La Unión Soviética y la Unión Europea han dado muestras de ser parecidas. Y es probable que ambas acaben de igual manera. La separación de Inglaterra que anuncia el declive de la Unión Europea, se puede asemejar, salvando las distancias, a la caída del telón de acero que terminó dando la puntilla de gracia al proyecto megalómano de Stalin, y refutando de esa manera la teoría de Marx que previamente había augurado el éxito rotundo del comunismo y el socialismo internacional.
Quienes defendemos la libertad y el libre comercio solo podemos alegrarnos con este nuevo hecho histórico. Debemos agradecer a Inglaterra que haya dado el primer paso.
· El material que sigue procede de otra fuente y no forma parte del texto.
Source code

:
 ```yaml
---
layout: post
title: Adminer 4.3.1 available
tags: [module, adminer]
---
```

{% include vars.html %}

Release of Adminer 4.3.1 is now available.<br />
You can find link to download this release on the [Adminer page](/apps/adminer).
Las sonrisas que ahora se dibujan en nuestras caras son las mismas que destacaban en los rostros, por otro lado escuálidos y demacrados, de los hombres y mujeres que se apostaban encima del muro de Berlín la noche que éste dejó de ejercer su función y de tener sentido.
Creo a pies juntillas en la unión económica y el mercado común. Desearía que esa unión fuera mundial, en el caso de que algún día pudiera ser posible. Por eso deseo que Inglaterra se separe definitivamente del resto de países europeos. Esto no es ninguna contradicción. Lo que impera hoy es una unión política que dificulta e impide la unión económica en torno a aquellos principios de libre mercado en los que yo siempre he creído. Más que una contradicción, mi apoyo al Brexit supone una reafirmación de mi posición inicial como liberal y como persona. No creo en la burocracia europea. Pero sí deseo que Europa camine hacia una mayor integración de su economía. Ese era el sueño inicial. Al principio solo había un mercado común. Luego vinieron los políticos, crearon las instituciones gubernamentales, se pusieron unos salarios exorbitados, toquetearon aquí y allá, como siempre hacen, y acabaron con aquel bello proyecto. La separación de Inglaterra recupera ese ideal perdido. Los países del continente seguirán comerciando con la isla en las mismas condiciones, por la cuenta que les trae. Solo cabe esperar un único peligro, el mismo de siempre, que los políticos resentidos de la Unión Europea castiguen ahora a Inglaterra con un embargo a la cubana. Ya hay algunos ministros que se han manifestado en este sentido. Esperemos que esto no ocurra jamás. Pero si ocurriese, no debería extrañarnos nada. Los políticos no aprenden. La maquinaria de la burocracia no descansa nunca. El populismo y la ensoñación marxista constituyen su combustible habitual. Y los pozos del alma humana que albergan ese comburente tienen reservas para mil años más. Solo cabe esperar que el hombre descubra algún día una energía más limpia, es decir, que se dé cuenta de que su destino no pasa por aceptar todo lo que le viene dado de la política, sino por entender que las únicas fuerzas que realmente estimulan el progreso social tienen una raíz económica, se deben a la iniciativa privada y las ganas de mejorar, y se hallan por tanto en el interior de cada individuo. Esos son los verdaderos resortes que habría que implementar en el aparato de la Unión Europea.